Effectiveness of Various Load Reduction Methods for Deeply Buried Structures Under Seismic Loads

Load reduction methods (LRMs) for the deeply buried structure such as a high-filled cut-and-cover tunnels (HFCCTs) under seismic loads are complex when compared with cases under static loads. The soil arching effect (SAE) for load reduction mechanisms is ambiguous. Unfortunately, very limited related research focused on these LRMs subjected to earthquake loads. This paper mainly focused on investigating the SAE induced by different LRMs under dynamic loads. Parametric studies were conducted using FLAC3D to assess the effectiveness of these LRM based on the variations of the SAE in soils under three different seismic waves. Several proven effective LRMs such as the inclusion of expanded polystyrene (EPS) and combined with concrete wedges were analyzed. Considering the variations of vertical soil pressure (VSP) and lateral soil pressure (LSP), the results show that the SAE is significantly related to the height and thickness of the soil arching zone (SAZ) that develops, which in turn affects the soils pressure distribution (SPD) around the CCT's structures.

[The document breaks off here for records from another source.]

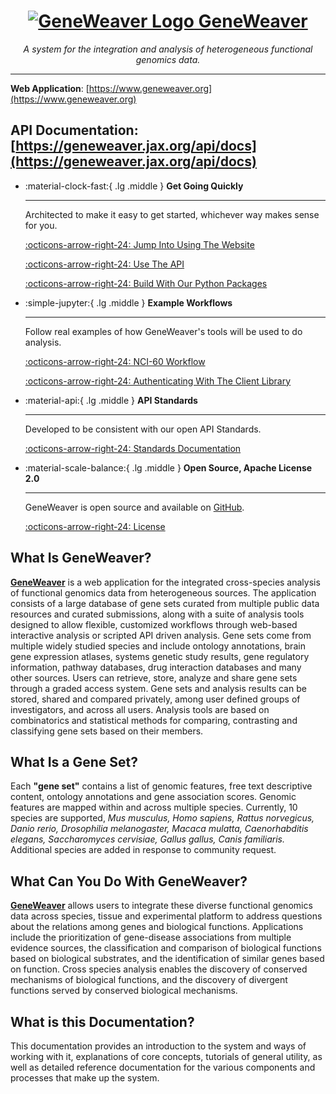 <a href="https://www.geneweaver.org">
    <h1 align="center">
        <img src="https://geneweaver.org/static/images/GW2-logo.png" alt="GeneWeaver Logo" style="vertical-align: top">
        GeneWeaver
    </h1>
</a>
<p align="center">
    <em>A system for the integration and analysis of heterogeneous functional genomics data.</em>
</p>

---
**Web Application**: 
[https://www.geneweaver.org](https://www.geneweaver.org)

**API Documentation**:
[https://geneweaver.jax.org/api/docs](https://geneweaver.jax.org/api/docs)
---

<div class="grid cards" markdown>

-   :material-clock-fast:{ .lg .middle } __Get Going Quickly__

    ---

    Architected to make it easy to get started, whichever way makes sense for you.

    [:octicons-arrow-right-24: Jump Into Using The Website](getting-started/web-application/)

    [:octicons-arrow-right-24: Use The API](https://geneweaver.jax.org/api/docs)

    [:octicons-arrow-right-24: Build With Our Python Packages](reference/available-packages/)

-   :simple-jupyter:{ .lg .middle } __Example Workflows__

    ---

    Follow real examples of how GeneWeaver's tools will be used to do analysis.

    [:octicons-arrow-right-24: NCI-60 Workflow](tutorial/nci_60_example_01/)

    [:octicons-arrow-right-24: Authenticating With The Client Library](tutorial/geneweaver_client_login/)

-   :material-api:{ .lg .middle } __API Standards__

    ---

    Developed to be consistent with our open API Standards.

    [:octicons-arrow-right-24: Standards Documentation](reference/api-standards/)

-   :material-scale-balance:{ .lg .middle } __Open Source, Apache License 2.0__

    ---

    GeneWeaver is open source and available on [GitHub](https://github.com/orgs/TheJacksonLaboratory/repositories?q=geneweaver).

    [:octicons-arrow-right-24: License](https://github.com/TheJacksonLaboratory/geneweaver-docs/blob/main/LICENSE)

</div>


## What Is GeneWeaver?
**[GeneWeaver](http://www.geneweaver.org)** is a web application for the integrated
cross-species analysis of functional genomics data from heterogeneous sources. The
application consists of a large database of gene sets curated from multiple public data
resources and curated submissions, along with a suite of analysis tools designed to
allow flexible, customized workflows through web-based interactive analysis or scripted
API driven analysis. Gene sets come from multiple widely studied species and include
ontology annotations, brain gene expression atlases, systems genetic study results, gene
regulatory information, pathway databases, drug interaction databases and many other
sources. Users can retrieve, store, analyze and share gene sets through a graded access
system. Gene sets and analysis results can be stored, shared and compared privately,
among user defined groups of investigators, and across all users. Analysis tools are
based on combinatorics and statistical methods for comparing, contrasting and
classifying gene sets based on their members.

## What Is a Gene Set?
Each **"gene set"** contains a list of genomic features, free text descriptive content,
ontology annotations and gene association scores. Genomic features are mapped within and
across multiple species. Currently, 10 species are supported, *Mus musculus, Homo
sapiens, Rattus norvegicus, Danio rerio, Drosophilia melanogaster, Macaca mulatta,
Caenorhabditis elegans, Saccharomyces cervisiae, Gallus gallus, Canis familiaris.*
Additional species are added in response to community request.

## What Can You Do With GeneWeaver?
**[GeneWeaver](http://www.geneweaver.org)** allows users to integrate these diverse
functional genomics data across species, tissue and experimental platform to address
questions about the relations among genes and biological functions. Applications include
the prioritization of gene-disease associations from multiple evidence sources, the
classification and comparison of biological functions based on biological substrates,
and the identification of similar genes based on function. Cross species analysis
enables the discovery of conserved mechanisms of biological functions, and the discovery
of divergent functions served by conserved biological mechanisms. 

## What is this Documentation?
This documentation provides an introduction to the system and ways of
working with it, explanations of core concepts, tutorials of general utility,
as well as detailed reference documentation for the various components and processes
that make up the system.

In addition, the use of EPS above and on both sides of a CCT to reduce both VSP and LSP simultaneously was found to resist seismic loads more effectively.

Automated summary

This paper mainly investigates the effects of different load reduction methods on the soil arching effect (SAE) of deeply buried structures (such as high-filled cut-and-cover tunnels) under seismic loads. Parametric studies show that the SAE is significantly related to the height and thickness of the soil arching zone, which in turn affects the soil pressure distribution. The results suggest that the combination of expanded polystyrene (EPS) and concrete wedges is an effective method to reduce both vertical and lateral soil pressure and resist seismic loads.